During World War II, book publishers began to mass-produce cheap copies of their most valuable hardcovers, selling them to the army for pennies. Yoni Appelbaum looks back at which titles made a particular impression on GIs:
No book generated more passion among its readers than A Tree Grows in Brooklyn, a gritty coming-of-age novel. On a Pacific island, a lucky soldier given a new copy “howled with joy,” but knew he’d have to sleep on top of it if he hoped to hang onto it long enough to finish it. A 20-year-old Marine “went through hell” in two years of combat, but wrote from his stateside hospital bed that the book had made him feel human again. It might, he conceded, be “unusual for a supposedly battle-hardened marine to do such an effeminate thing as weep over a piece of fiction,” but he was now making his way through the book for the third time. In France, the colonel commanding an anti-aircraft battalion being shelled by German artillery found one of his soldiers reading the book between explosions. “He started to read us a portion … and we laughed like hell between bursts.
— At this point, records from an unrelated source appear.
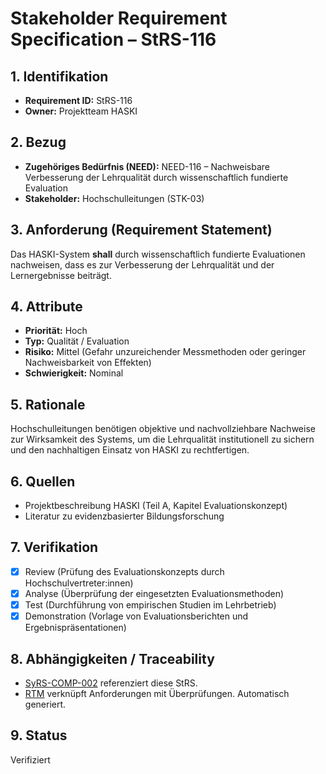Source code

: # Stakeholder Requirement Specification – StRS-116

## 1. Identifikation
- **Requirement ID:** StRS-116
- **Owner:** Projektteam HASKI

## 2. Bezug
- **Zugehöriges Bedürfnis (NEED):** NEED-116 – Nachweisbare Verbesserung der Lehrqualität durch wissenschaftlich fundierte Evaluation
- **Stakeholder:** Hochschulleitungen (STK-03)

## 3. Anforderung (Requirement Statement)
Das HASKI-System **shall** durch wissenschaftlich fundierte Evaluationen nachweisen, dass es zur Verbesserung der Lehrqualität und der Lernergebnisse beiträgt.

## 4. Attribute
- **Priorität:** Hoch
- **Typ:** Qualität / Evaluation
- **Risiko:** Mittel (Gefahr unzureichender Messmethoden oder geringer Nachweisbarkeit von Effekten)
- **Schwierigkeit:** Nominal

## 5. Rationale
Hochschulleitungen benötigen objektive und nachvollziehbare Nachweise zur Wirksamkeit des Systems, um die Lehrqualität institutionell zu sichern und den nachhaltigen Einsatz von HASKI zu rechtfertigen.

## 6. Quellen
- Projektbeschreibung HASKI (Teil A, Kapitel Evaluationskonzept)
- Literatur zu evidenzbasierter Bildungsforschung

## 7. Verifikation
- [x] Review (Prüfung des Evaluationskonzepts durch Hochschulvertreter:innen)
- [x] Analyse (Überprüfung der eingesetzten Evaluationsmethoden)
- [x] Test (Durchführung von empirischen Studien im Lehrbetrieb)
- [x] Demonstration (Vorlage von Evaluationsberichten und Ergebnispräsentationen)

## 8. Abhängigkeiten / Traceability
- [SyRS-COMP-002](../../system-requirements/SyRS-COMP-002.md) referenziert diese StRS.
- [RTM](../../rtm/RTM.md) verknüpft Anforderungen mit Überprüfungen. Automatisch generiert.

## 9. Status
Verifiziert
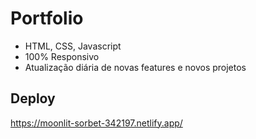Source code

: # Portfolio
- HTML, CSS, Javascript
- 100% Responsivo
- Atualização diária de novas features e novos projetos

## Deploy
https://moonlit-sorbet-342197.netlify.app/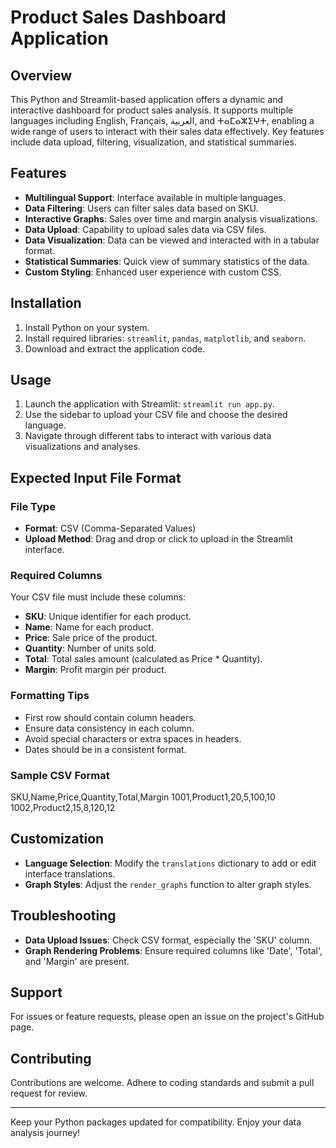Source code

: # Product Sales Dashboard Application

## Overview

This Python and Streamlit-based application offers a dynamic and interactive dashboard for product sales analysis. It supports multiple languages including English, Français, العربية, and ⵜⴰⵎⴰⵣⵉⵖⵜ, enabling a wide range of users to interact with their sales data effectively. Key features include data upload, filtering, visualization, and statistical summaries.

## Features

- **Multilingual Support**: Interface available in multiple languages.
- **Data Filtering**: Users can filter sales data based on SKU.
- **Interactive Graphs**: Sales over time and margin analysis visualizations.
- **Data Upload**: Capability to upload sales data via CSV files.
- **Data Visualization**: Data can be viewed and interacted with in a tabular format.
- **Statistical Summaries**: Quick view of summary statistics of the data.
- **Custom Styling**: Enhanced user experience with custom CSS.

## Installation

1. Install Python on your system.
2. Install required libraries: `streamlit`, `pandas`, `matplotlib`, and `seaborn`.
3. Download and extract the application code.

## Usage

1. Launch the application with Streamlit: `streamlit run app.py`.
2. Use the sidebar to upload your CSV file and choose the desired language.
3. Navigate through different tabs to interact with various data visualizations and analyses.

## Expected Input File Format

### File Type

- **Format**: CSV (Comma-Separated Values)
- **Upload Method**: Drag and drop or click to upload in the Streamlit interface.

### Required Columns

Your CSV file must include these columns:

- **SKU**: Unique identifier for each product.
- **Name**: Name for each product.
- **Price**: Sale price of the product.
- **Quantity**: Number of units sold.
- **Total**: Total sales amount (calculated as Price \* Quantity).
- **Margin**: Profit margin per product.

### Formatting Tips

- First row should contain column headers.
- Ensure data consistency in each column.
- Avoid special characters or extra spaces in headers.
- Dates should be in a consistent format.

### Sample CSV Format

SKU,Name,Price,Quantity,Total,Margin
1001,Product1,20,5,100,10
1002,Product2,15,8,120,12

## Customization

- **Language Selection**: Modify the `translations` dictionary to add or edit interface translations.
- **Graph Styles**: Adjust the `render_graphs` function to alter graph styles.

## Troubleshooting

- **Data Upload Issues**: Check CSV format, especially the 'SKU' column.
- **Graph Rendering Problems**: Ensure required columns like 'Date', 'Total', and 'Margin' are present.

## Support

For issues or feature requests, please open an issue on the project's GitHub page.

## Contributing

Contributions are welcome. Adhere to coding standards and submit a pull request for review.

---

Keep your Python packages updated for compatibility. Enjoy your data analysis journey!
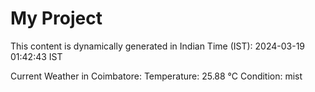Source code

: # My Project

This content is dynamically generated in Indian Time (IST): 2024-03-19 01:42:43 IST


Current Weather in Coimbatore:
Temperature: 25.88 °C
Condition: mist
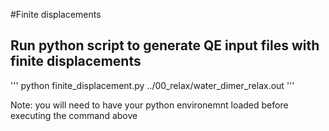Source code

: #Finite displacements

## Run python script to generate QE input files with finite displacements
'''
python finite_displacement.py ../00_relax/water_dimer_relax.out 
'''

Note: you will need to have your python environemnt loaded before executing the command above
It sure was funny.” The tough West Pointer later found a copy of his own, and was tempted to pull it out and read it while wounded and pinned down by enemy fire. “It was that interesting,” he recalled, in a letter to the publisher.
Appelbaum goes on to describe how the publishers’ wartime gamble helped the industry flourish after troops came home:
Suddenly, anyone who wanted to could fill a shelf with books. Paperbacks lost their stigma. The Armed Services Editions succeeded in “conditioning the younger generation to be perfectly at home with books in paper covers.” The new technology, initially feared and scorned, proved to be the industry’s salvation. Many readers first hooked with paperbacks later purchased hardcovers, fueling sales and providing the old-line publishing industry with a vastly larger market for its wares.